International Women’s Day. It’s “normal”

In Mexico, we learn early that we have to be careful.

They teach us that our freedom is limited,

That the streets are dangerous,

That we must hide our bodies.

It’s normal.

In Mexico, since we’re little, they teach us to be afraid.

Girls disappear and women are raped.

In Mexico a rapist can run for governor.

11 feminicides a day.

In Mexico it’s normal.

We grow up normalizing fear.

Fear of the streets, fear of the police, fear of the government.

It’s normal.

The police rape us.

The prosecutor’s office revictimizes us.

Institutions abuse us.

The government makes us invisible.

It’s normal.

In Mexico we learn that the colour of our skin defines us,

That our bank account determines us,

That language belongs to men,

And that we must shut up.

What clothes were you wearing?

How many drinks did you have?

Why were you walking alone?

Today we will not shut up.

Today we will not stop.

Today we demand justice.

It’s not normal.

The streets are ours.

The fight goes on.

In every single house.

And in every single body.

It’s not normal.

Today we march virtually for those who are still here and those who are no longer here.

Today we fight against normalized violence.

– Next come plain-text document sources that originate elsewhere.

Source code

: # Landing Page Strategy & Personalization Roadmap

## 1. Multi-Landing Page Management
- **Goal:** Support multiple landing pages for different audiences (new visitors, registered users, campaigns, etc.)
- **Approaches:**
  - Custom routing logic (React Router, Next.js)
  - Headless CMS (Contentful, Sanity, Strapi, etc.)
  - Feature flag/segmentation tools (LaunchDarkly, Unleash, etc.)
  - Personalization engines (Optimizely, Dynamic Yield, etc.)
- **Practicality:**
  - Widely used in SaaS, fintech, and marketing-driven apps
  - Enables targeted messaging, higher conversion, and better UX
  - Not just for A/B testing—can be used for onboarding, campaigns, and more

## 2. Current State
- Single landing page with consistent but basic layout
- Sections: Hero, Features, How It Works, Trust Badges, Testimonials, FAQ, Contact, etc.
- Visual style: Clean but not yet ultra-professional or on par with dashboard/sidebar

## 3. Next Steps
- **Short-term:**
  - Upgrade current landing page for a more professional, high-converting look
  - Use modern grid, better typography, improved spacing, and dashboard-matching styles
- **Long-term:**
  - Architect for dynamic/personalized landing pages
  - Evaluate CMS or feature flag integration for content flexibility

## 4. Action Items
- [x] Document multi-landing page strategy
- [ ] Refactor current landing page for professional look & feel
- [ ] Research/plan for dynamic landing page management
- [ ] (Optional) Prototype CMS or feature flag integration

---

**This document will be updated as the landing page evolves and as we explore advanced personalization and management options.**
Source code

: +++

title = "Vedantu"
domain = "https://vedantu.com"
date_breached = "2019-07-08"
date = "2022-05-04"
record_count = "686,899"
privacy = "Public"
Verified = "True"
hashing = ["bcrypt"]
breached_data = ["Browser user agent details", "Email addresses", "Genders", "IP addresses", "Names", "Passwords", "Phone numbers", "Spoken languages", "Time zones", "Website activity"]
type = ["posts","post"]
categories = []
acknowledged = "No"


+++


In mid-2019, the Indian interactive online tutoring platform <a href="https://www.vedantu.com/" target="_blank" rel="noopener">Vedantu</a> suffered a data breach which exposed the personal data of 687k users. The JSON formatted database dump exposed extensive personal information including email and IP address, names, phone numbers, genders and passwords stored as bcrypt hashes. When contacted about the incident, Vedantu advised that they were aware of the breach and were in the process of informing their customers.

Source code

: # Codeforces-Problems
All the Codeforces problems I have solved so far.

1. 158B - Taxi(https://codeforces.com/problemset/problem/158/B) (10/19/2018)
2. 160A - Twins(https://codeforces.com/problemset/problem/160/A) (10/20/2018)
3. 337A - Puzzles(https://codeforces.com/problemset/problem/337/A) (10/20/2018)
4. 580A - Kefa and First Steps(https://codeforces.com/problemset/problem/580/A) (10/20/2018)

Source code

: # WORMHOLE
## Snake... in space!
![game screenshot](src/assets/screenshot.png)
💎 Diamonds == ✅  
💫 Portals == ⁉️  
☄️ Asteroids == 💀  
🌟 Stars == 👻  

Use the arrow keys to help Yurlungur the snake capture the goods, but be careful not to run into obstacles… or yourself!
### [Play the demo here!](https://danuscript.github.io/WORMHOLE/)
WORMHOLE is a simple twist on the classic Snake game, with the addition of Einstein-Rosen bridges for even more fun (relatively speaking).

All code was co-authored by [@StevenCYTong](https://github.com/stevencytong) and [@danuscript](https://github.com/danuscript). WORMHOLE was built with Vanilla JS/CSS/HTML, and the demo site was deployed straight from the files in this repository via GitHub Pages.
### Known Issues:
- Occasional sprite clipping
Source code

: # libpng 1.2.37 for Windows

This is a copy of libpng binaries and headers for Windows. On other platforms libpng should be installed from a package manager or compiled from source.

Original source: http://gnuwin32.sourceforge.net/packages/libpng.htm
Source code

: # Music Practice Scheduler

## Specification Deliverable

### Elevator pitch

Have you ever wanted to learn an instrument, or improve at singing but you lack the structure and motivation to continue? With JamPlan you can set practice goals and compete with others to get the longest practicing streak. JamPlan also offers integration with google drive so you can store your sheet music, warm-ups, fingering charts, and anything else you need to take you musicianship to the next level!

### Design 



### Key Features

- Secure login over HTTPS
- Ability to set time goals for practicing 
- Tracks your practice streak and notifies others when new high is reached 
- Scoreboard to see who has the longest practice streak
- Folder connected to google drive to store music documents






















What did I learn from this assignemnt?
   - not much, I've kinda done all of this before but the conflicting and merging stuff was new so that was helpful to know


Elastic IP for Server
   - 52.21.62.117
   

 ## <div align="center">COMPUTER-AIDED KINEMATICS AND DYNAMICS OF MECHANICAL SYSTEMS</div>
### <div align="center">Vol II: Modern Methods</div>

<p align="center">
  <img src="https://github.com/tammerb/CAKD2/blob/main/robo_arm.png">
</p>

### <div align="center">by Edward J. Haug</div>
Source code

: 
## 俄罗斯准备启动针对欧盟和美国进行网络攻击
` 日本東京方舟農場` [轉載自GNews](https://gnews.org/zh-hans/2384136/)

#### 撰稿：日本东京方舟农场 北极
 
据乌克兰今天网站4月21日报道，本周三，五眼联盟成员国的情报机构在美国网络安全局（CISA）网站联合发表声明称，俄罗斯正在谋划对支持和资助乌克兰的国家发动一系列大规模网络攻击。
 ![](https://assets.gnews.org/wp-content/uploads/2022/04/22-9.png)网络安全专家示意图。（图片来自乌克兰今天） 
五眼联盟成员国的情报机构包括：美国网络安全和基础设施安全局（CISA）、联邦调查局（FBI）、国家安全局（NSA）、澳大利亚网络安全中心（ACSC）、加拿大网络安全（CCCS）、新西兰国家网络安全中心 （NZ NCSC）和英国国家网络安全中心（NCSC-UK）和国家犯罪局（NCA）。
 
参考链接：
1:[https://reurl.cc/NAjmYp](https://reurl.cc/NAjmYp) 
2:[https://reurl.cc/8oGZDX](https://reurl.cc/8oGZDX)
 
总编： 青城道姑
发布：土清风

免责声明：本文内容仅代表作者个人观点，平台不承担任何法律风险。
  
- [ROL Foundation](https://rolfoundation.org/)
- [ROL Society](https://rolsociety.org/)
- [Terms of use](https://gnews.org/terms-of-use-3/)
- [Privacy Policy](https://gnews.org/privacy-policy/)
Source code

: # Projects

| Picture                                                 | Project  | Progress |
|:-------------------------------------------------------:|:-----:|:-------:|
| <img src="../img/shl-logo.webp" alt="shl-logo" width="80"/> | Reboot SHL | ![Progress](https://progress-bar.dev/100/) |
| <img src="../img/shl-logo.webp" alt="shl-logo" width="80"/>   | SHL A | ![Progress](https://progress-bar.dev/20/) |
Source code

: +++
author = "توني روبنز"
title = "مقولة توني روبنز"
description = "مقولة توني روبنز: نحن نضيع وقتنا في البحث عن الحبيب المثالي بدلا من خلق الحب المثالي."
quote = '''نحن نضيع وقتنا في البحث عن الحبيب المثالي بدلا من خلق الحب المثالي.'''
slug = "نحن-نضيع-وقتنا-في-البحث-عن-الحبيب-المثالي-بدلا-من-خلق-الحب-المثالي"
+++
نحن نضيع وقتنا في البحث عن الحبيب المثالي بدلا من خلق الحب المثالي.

Today in Mexico, let’s unlearn what they teach us.

Let’s claim our own language that belongs to all.

Let’s raise our voice and demand answers

For those who are still here and those who are no longer here.

Feminicide in Mexico.

It’s not normal.

___

We are Alumbra, Básicos de México, Fábrica Social, Faro, Gag, Trama Studio y Transforma MyM 

We demand justice for those who are still here and those who are no longer here.

Denormalize violence in Mexico

#Desnormalicemoslaviolencia

#8M #8M2021 

#MexicoFeminicida 

#AbortoLegal 

#UnVioladorNoserágobernador 

#NiUnaMas 

#NiUnaMenos 

#FuimosTodas

This text was written by Virginie Martin-Onraët, who produced the video with her friends and associates from different Mexican organizations. Editing: Cecilia González Barragán. Production: Cecilia González Barragán, Paola González Rubio and Virginie Martin-Onraët.

Yesterday in Mexico City, the police gassed the protesters during the march for Women’s Day. Today, the government says “Gasses? No. never.”

The featured image I found on the Internet. “Ni una menos” means “Not one (woman) less” and refers to the constant violence against women in the country.

Let’s keep on fighting.

148 thoughts on “International Women’s Day. It’s “normal”

  1. Terrifying, but needs to be said.
    I know I am lucky to be born in Canada, where women’s rights, although not perfect, exist.
    Thank you for this.
    BTW, there is no Featured Image, that I can see.

      • Yes, she is. That text and video are very strong. (You can see her around 48or 49seconds, and the one before last I think).
        She has developed quite an expertise in recent years on gender-related issue. Works for NGO’s as a consultant across Latin America.

  2. Pingback: International Women’s Day. It’s “normal” — Equinoxio | Rethinking Life

      • I understand. Though I’ve always been like that. Education I guess. (And I always assume, wrongly perhaps, that many men feel and act the same) (Point in fact, in my company I probably hired 60-70% women. They were better. And there was no salary difference. I was actually tempted to pay men less! 🤣

      • That’s a great education. My guy is like that, too. I think when you are raised around women, your thinking is automatically different. And hey…. great that your company hired more women 😉 We get it done!

      • Thanks for sharing. Et oui, Toujours pogné avec notre couvre-feu – juste à Montréal et les rives sud et nord – tellement tannant. Mais. Whatever. Life goes on and we deal!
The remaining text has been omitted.